Sunday, 2 March 2008

Cultural Natural Selection

An interesting paper by Rogers and Ehrlich, titled Natural selection and cultural rates of change, published in a recent edition of PNAS, has brought my attention to the issue if some principles of the Darwinian evolutionary theory might be applicable to cultural transmission. The findings document the intuitive reasoning that it should be so.

It has been claimed that a meaningful theory of cultural evolution
is not possible because human beliefs and behaviors do not follow
predictable patterns. However, theoretical models of cultural
transmission and observations of the development of societies
suggest that patterns in cultural evolution do occur. Here, we
analyze whether two sets of related cultural traits, one tested
against the environment and the other not, evolve at different
rates in the same populations.

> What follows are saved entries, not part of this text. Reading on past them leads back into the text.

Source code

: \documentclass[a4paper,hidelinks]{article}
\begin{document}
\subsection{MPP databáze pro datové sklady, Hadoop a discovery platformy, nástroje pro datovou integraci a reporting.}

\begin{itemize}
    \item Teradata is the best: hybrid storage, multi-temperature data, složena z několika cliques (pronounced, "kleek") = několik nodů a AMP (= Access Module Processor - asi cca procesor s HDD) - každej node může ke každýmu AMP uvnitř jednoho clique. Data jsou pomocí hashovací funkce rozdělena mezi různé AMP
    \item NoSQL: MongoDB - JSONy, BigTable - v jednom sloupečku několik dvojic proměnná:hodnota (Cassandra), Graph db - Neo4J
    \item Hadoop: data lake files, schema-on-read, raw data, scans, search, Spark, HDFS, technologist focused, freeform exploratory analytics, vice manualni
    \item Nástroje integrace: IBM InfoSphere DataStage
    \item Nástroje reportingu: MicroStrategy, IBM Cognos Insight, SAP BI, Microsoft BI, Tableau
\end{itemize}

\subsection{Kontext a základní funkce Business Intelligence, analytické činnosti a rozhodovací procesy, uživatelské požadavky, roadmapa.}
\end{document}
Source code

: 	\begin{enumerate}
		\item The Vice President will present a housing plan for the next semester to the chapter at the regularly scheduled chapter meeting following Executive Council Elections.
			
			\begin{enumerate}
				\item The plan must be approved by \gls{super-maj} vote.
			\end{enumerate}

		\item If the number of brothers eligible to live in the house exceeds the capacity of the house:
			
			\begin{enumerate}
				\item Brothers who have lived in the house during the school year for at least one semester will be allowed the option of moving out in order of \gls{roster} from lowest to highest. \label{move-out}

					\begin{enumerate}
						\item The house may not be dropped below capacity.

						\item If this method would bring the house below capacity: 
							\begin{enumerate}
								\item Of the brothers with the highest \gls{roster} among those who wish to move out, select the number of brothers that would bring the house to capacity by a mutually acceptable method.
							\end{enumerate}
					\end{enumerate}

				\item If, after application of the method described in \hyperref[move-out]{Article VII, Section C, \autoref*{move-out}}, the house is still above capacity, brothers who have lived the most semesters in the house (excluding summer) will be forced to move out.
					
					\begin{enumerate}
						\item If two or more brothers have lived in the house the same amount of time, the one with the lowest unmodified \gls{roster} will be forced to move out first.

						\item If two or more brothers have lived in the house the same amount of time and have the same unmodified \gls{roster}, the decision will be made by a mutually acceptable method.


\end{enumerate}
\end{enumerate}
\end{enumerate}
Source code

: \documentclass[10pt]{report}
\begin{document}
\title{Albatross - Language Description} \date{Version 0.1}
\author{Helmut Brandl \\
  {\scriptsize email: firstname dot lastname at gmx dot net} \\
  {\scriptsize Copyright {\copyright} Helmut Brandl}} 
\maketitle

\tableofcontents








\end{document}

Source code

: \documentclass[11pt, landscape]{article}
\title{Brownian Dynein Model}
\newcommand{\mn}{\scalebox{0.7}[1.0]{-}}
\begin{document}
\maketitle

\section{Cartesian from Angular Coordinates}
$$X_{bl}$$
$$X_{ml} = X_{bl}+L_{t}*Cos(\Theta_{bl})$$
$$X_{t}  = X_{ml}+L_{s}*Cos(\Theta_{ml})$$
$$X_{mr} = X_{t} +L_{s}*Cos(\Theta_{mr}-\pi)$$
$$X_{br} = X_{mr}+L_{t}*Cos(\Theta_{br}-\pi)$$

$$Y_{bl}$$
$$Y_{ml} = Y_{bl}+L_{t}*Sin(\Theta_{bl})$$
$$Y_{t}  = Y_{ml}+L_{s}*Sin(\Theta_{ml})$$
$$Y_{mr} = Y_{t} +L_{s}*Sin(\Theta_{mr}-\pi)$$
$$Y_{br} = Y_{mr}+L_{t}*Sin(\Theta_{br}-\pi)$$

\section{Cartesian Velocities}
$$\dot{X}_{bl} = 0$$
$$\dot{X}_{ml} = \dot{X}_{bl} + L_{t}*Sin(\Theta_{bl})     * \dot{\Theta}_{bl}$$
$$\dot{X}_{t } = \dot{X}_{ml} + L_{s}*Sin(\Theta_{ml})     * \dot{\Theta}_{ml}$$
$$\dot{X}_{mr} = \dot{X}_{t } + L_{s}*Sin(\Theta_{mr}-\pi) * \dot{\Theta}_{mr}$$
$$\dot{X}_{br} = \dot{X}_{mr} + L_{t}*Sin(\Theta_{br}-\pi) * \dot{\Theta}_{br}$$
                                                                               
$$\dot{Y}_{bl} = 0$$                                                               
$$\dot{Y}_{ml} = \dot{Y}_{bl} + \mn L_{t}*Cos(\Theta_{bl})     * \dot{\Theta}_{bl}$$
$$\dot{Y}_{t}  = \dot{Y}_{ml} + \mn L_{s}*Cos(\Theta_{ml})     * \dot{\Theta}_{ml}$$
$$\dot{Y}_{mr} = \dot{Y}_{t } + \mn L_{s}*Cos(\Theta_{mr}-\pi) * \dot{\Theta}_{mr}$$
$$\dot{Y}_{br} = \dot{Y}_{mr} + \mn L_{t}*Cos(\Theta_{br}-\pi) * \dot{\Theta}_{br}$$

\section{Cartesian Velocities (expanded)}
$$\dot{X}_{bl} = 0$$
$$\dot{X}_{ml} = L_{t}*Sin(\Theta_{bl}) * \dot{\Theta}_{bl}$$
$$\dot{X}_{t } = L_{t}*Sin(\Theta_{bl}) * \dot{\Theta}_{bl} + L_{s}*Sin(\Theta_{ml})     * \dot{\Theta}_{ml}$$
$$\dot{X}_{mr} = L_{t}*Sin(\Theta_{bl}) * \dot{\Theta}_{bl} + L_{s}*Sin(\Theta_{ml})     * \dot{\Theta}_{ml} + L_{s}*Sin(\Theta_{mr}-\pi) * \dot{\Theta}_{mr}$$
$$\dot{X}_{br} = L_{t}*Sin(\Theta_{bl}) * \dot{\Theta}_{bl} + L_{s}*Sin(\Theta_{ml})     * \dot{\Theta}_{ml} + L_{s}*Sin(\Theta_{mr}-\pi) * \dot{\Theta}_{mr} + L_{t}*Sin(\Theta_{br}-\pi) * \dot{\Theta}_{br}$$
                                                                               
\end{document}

Using functional and symbolic
design features for Polynesian canoes, we show that natural
selection apparently slows the evolution of functional structures,
whereas symbolic designs differentiate more rapidly. This finding
indicates that cultural change, like genetic evolution, can follow
theoretically derived patterns.

Of course the mechanisms of change are different: in place of biological mutations we have innovation and cultural drift. But the stabilizing (or destabilizing) effects of selection on those traits that have strong link with reality which may influence the survivability of individuals and societies (canoe design, but also obviously, building design, food preparation etc.) are the same in mechanisms in biology and cultural change. The difference between the observed rates of change in functional and decorative design elements of canoes provide not only beautiful observational example of such differentiating process in action, but also are reminiscent of the `Spandrels of San Marco' discussion. Is it possible that a functional (i.e. selective) element in canoe design could come from a decorative change?
What was the origin of the high bows of the Viking boats? Was it technical/functional when conceived? I guess that yes, but perhaps there is more to the story?

In any case, this is a short but quite interesting paper.